Material for this task>
:::

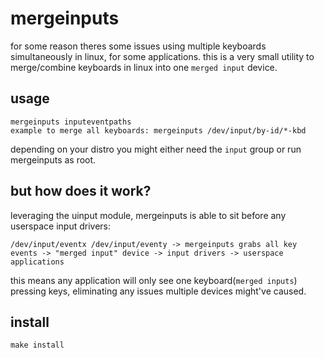 # mergeinputs
for some reason theres some issues using multiple keyboards simultaneously in linux, for some applications. this is a very small utility to merge/combine keyboards in linux into one `merged input` device.

## usage
```
mergeinputs inputeventpaths
example to merge all keyboards: mergeinputs /dev/input/by-id/*-kbd
```
depending on your distro you might either need the `input` group or run mergeinputs as root.

## but how does it work?
leveraging the uinput module, mergeinputs is able to sit before any userspace input drivers:

`/dev/input/eventx /dev/input/eventy -> mergeinputs grabs all key events -> "merged input" device -> input drivers -> userspace applications`

this means any application will only see one keyboard(`merged inputs`) pressing keys, eliminating any issues multiple devices might've caused.

## install
`make install`
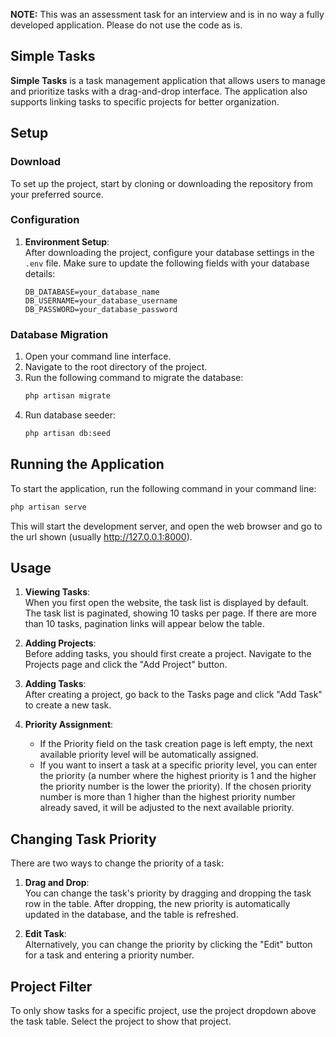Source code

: **NOTE:** This was an assessment task for an interview and is in no way a fully developed application. Please do not use the code as is.

## Simple Tasks

**Simple Tasks** is a task management application that allows users to manage and prioritize tasks with a drag-and-drop interface. The application also supports linking tasks to specific projects for better organization.

## Setup

### Download

To set up the project, start by cloning or downloading the repository from your preferred source.

### Configuration

1. **Environment Setup**:  
   After downloading the project, configure your database settings in the `.env` file. Make sure to update the following fields with your database details:
    ```env
    DB_DATABASE=your_database_name
    DB_USERNAME=your_database_username
    DB_PASSWORD=your_database_password
    ```

### Database Migration

1. Open your command line interface.
2. Navigate to the root directory of the project.
3. Run the following command to migrate the database:
    ```bash
    php artisan migrate
    ```
4. Run database seeder:
    ```bash
    php artisan db:seed
    ```

## Running the Application

To start the application, run the following command in your command line:

```bash
php artisan serve
```

This will start the development server, and open the web browser and go to the url shown (usually http://127.0.0.1:8000).

## Usage

1. **Viewing Tasks**:  
   When you first open the website, the task list is displayed by default. The task list is paginated, showing 10 tasks per page. If there are more than 10 tasks, pagination links will appear below the table.

2. **Adding Projects**:  
   Before adding tasks, you should first create a project. Navigate to the Projects page and click the "Add Project" button.

3. **Adding Tasks**:  
   After creating a project, go back to the Tasks page and click "Add Task" to create a new task.

4. **Priority Assignment**:
    - If the Priority field on the task creation page is left empty, the next available priority level will be automatically assigned.
    - If you want to insert a task at a specific priority level, you can enter the priority (a number where the highest priority is 1 and the higher the priority number is the lower the priority). If the chosen priority number is more than 1 higher than the highest priority number already saved, it will be adjusted to the next available priority.

## Changing Task Priority

There are two ways to change the priority of a task:

1. **Drag and Drop**:  
   You can change the task's priority by dragging and dropping the task row in the table. After dropping, the new priority is automatically updated in the database, and the table is refreshed.

2. **Edit Task**:  
   Alternatively, you can change the priority by clicking the "Edit" button for a task and entering a priority number.

## Project Filter

To only show tasks for a specific project, use the project dropdown above the task table. Select the project to show that project.
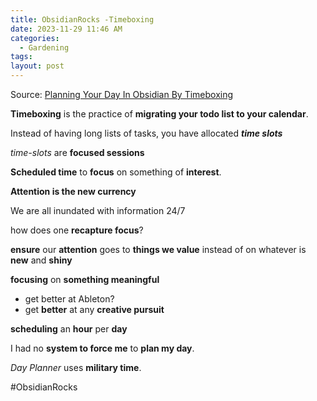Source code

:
 ```yaml
---
title: ObsidianRocks -Timeboxing
date: 2023-11-29 11:46 AM
categories:
  - Gardening
tags: 
layout: post
---
```

Source: [Planning Your Day In Obsidian By Timeboxing](https://obsidian.rocks/planning-your-day-by-timeboxing-in-obsidian/)

**Timeboxing** is the practice of **migrating your todo list to your calendar**. 

Instead of having long lists of tasks, you have allocated **_time slots_**

_time-slots_ are **focused sessions**

**Scheduled time** to **focus** on something of **interest**.

**Attention is the new currency**

We are all inundated with information 24/7

how does one **recapture focus**?

**ensure** our **attention** goes to **things we value** instead of on whatever is **new** and **shiny**

**focusing** on **something meaningful**
- get better at Ableton?
- get **better** at any **creative pursuit**

**scheduling** an **hour** per **day**

I had no **system to force me** to **plan my day**.

*Day Planner* uses **military time**.

#ObsidianRocks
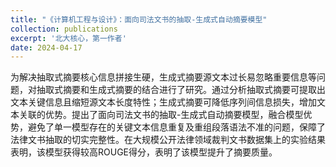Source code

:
 ```yaml
---
title: "《计算机工程与设计》：面向司法文书的抽取-生成式自动摘要模型"
collection: publications
excerpt: '北大核心，第一作者'
date: 2024-04-17
---
```


为解决抽取式摘要核心信息拼接生硬，生成式摘要源文本过长易忽略重要信息等问题，对抽取式摘要和生成式摘要的结合进行了研究。通过分析抽取式摘要可提取出文本关键信息且缩短源文本长度特性；生成式摘要可降低序列间信息损失，增加文本关联的优势。提出了面向司法文书的抽取-生成式自动摘要模型，融合模型优势，避免了单一模型存在的关键文本信息重复及重组段落语法不准的问题，保障了法律文书抽取的切实完整性。在大规模公开法律领域裁判文书数据集上的实验结果表明，该模型获得较高ROUGE得分，表明了该模型提升了摘要质量。
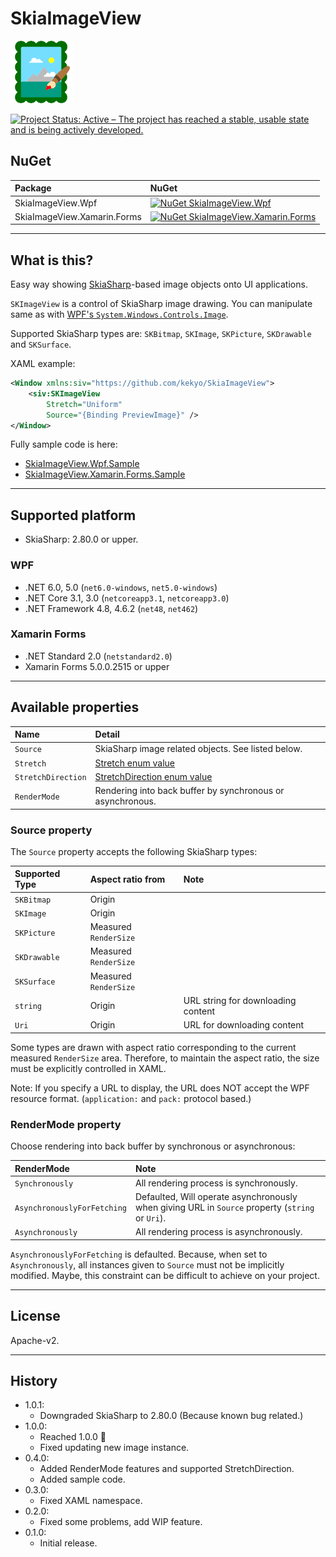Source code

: # SkiaImageView

![SkiaImageView](Images/SkiaImageView.100.png)

[![Project Status: Active – The project has reached a stable, usable state and is being actively developed.](https://www.repostatus.org/badges/latest/active.svg)](https://www.repostatus.org/#active)

## NuGet

|Package|NuGet|
|:--|:--|
|SkiaImageView.Wpf|[![NuGet SkiaImageView.Wpf](https://img.shields.io/nuget/v/SkiaImageView.Wpf.svg?style=flat)](https://www.nuget.org/packages/SkiaImageView.Wpf)|
|SkiaImageView.Xamarin.Forms|[![NuGet SkiaImageView.Xamarin.Forms](https://img.shields.io/nuget/v/SkiaImageView.Xamarin.Forms.svg?style=flat)](https://www.nuget.org/packages/SkiaImageView.Xamarin.Forms)|

----

## What is this?

Easy way showing [SkiaSharp](https://github.com/mono/SkiaSharp)-based image objects onto UI applications.

`SKImageView` is a control of SkiaSharp image drawing.
You can manipulate same as with [WPF's `System.Windows.Controls.Image`](https://docs.microsoft.com/en-us/dotnet/api/system.windows.controls.image?view=windowsdesktop-6.0).

Supported SkiaSharp types are: `SKBitmap`, `SKImage`, `SKPicture`, `SKDrawable` and `SKSurface`.

XAML example:

```xml
<Window xmlns:siv="https://github.com/kekyo/SkiaImageView">
    <siv:SKImageView
        Stretch="Uniform"
        Source="{Binding PreviewImage}" />
</Window>
```

Fully sample code is here:

* [SkiaImageView.Wpf.Sample](https://github.com/kekyo/SkiaImageView/tree/main/samples/SkiaImageView.Wpf.Sample)
* [SkiaImageView.Xamarin.Forms.Sample](https://github.com/kekyo/SkiaImageView/tree/main/samples/SkiaImageView.Xamarin.Forms.Sample)

----

## Supported platform

* SkiaSharp: 2.80.0 or upper.

### WPF

* .NET 6.0, 5.0 (`net6.0-windows`, `net5.0-windows`)
* .NET Core 3.1, 3.0 (`netcoreapp3.1`, `netcoreapp3.0`)
* .NET Framework 4.8, 4.6.2 (`net48`, `net462`)

### Xamarin Forms

* .NET Standard 2.0 (`netstandard2.0`)
* Xamarin Forms 5.0.0.2515 or upper

----

## Available properties

|Name|Detail|
|:----|:----|
|`Source`|SkiaSharp image related objects. See listed below.|
|`Stretch`|[Stretch enum value](https://docs.microsoft.com/en-us/dotnet/api/system.windows.media.stretch?view=windowsdesktop-6.0)|
|`StretchDirection`|[StretchDirection enum value](https://docs.microsoft.com/en-us/dotnet/api/system.windows.controls.stretchdirection?view=windowsdesktop-6.0)|
|`RenderMode`|Rendering into back buffer by synchronous or asynchronous.|

### Source property

The `Source` property accepts the following SkiaSharp types:

|Supported Type|Aspect ratio from|Note|
|:----|:----|:----|
|`SKBitmap`|Origin| |
|`SKImage`|Origin| |
|`SKPicture`|Measured `RenderSize`| |
|`SKDrawable`|Measured `RenderSize`| |
|`SKSurface`|Measured `RenderSize`| |
|`string`|Origin|URL string for downloading content|
|`Uri`|Origin|URL for downloading content|

Some types are drawn with aspect ratio corresponding to the current measured `RenderSize` area.
Therefore, to maintain the aspect ratio, the size must be explicitly controlled in XAML.

Note: If you specify a URL to display, the URL does NOT accept the WPF resource format.
(`application:` and `pack:` protocol based.)

### RenderMode property

Choose rendering into back buffer by synchronous or asynchronous:

|RenderMode|Note|
|:----|:----|
|`Synchronously`|All rendering process is synchronously.|
|`AsynchronouslyForFetching`|Defaulted, Will operate asynchronously when giving URL in `Source` property (`string` or `Uri`).|
|`Asynchronously`|All rendering process is asynchronously.|

`AsynchronouslyForFetching` is defaulted.
Because, when set to `Asynchronously`, all instances given to `Source` must not be implicitly modified.
Maybe, this constraint can be difficult to achieve on your project.

----

## License

Apache-v2.

----

## History

* 1.0.1:
  * Downgraded SkiaSharp to 2.80.0 (Because known bug related.)
* 1.0.0:
  * Reached 1.0.0 🎉
  * Fixed updating new image instance.
* 0.4.0:
  * Added RenderMode features and supported StretchDirection.
  * Added sample code.
* 0.3.0:
  * Fixed XAML namespace.
* 0.2.0:
  * Fixed some problems, add WIP feature.
* 0.1.0:
  * Initial release.
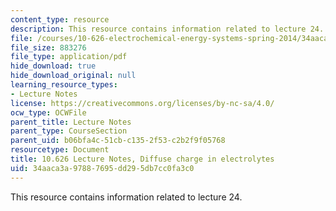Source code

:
 ```yaml
---
content_type: resource
description: This resource contains information related to lecture 24.
file: /courses/10-626-electrochemical-energy-systems-spring-2014/34aaca3a97887695dd295db7cc0fa3c0_MIT10_626S14_S11lec24.pdf
file_size: 883276
file_type: application/pdf
hide_download: true
hide_download_original: null
learning_resource_types:
- Lecture Notes
license: https://creativecommons.org/licenses/by-nc-sa/4.0/
ocw_type: OCWFile
parent_title: Lecture Notes
parent_type: CourseSection
parent_uid: b06bfa4c-51cb-c135-2f53-c2b2f9f05768
resourcetype: Document
title: 10.626 Lecture Notes, Diffuse charge in electrolytes
uid: 34aaca3a-9788-7695-dd29-5db7cc0fa3c0
---
```

This resource contains information related to lecture 24.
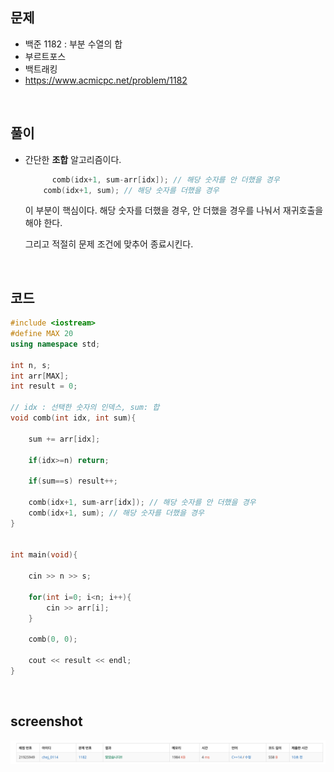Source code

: ## 문제
- 백준 1182 : 부분 수열의 합
- 부르트포스
- 백트래킹
- https://www.acmicpc.net/problem/1182

<br/>

## 풀이
- 간단한 **조합** 알고리즘이다. 

  ```c++
  		comb(idx+1, sum-arr[idx]); // 해당 숫자를 안 더했을 경우
      comb(idx+1, sum); // 해당 숫자를 더했을 경우
  ```

  이 부분이 핵심이다. 해당 숫자를 더했을 경우, 안 더했을 경우를 나눠서 재귀호출을 해야 한다.    

  그리고 적절히 문제 조건에 맞추어 종료시킨다. 

<br/>

## 코드

```c++
#include <iostream>
#define MAX 20
using namespace std;

int n, s;
int arr[MAX];
int result = 0;

// idx : 선택한 숫자의 인덱스, sum: 합
void comb(int idx, int sum){
    
    sum += arr[idx];
    
    if(idx>=n) return;
    
    if(sum==s) result++;
    
    comb(idx+1, sum-arr[idx]); // 해당 숫자를 안 더했을 경우
    comb(idx+1, sum); // 해당 숫자를 더했을 경우
}


int main(void){
    
    cin >> n >> s;
    
    for(int i=0; i<n; i++){
        cin >> arr[i];
    }
    
    comb(0, 0);
    
    cout << result << endl;
}
```
<br/>


## screenshot
![screenshot](./screenshots/boj1182.png)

:::

Exercise goal>
Give the number of lines in the records where the word "Timeboxing" shows up. Nothing else belongs in the reply.

Solution for this problem>
3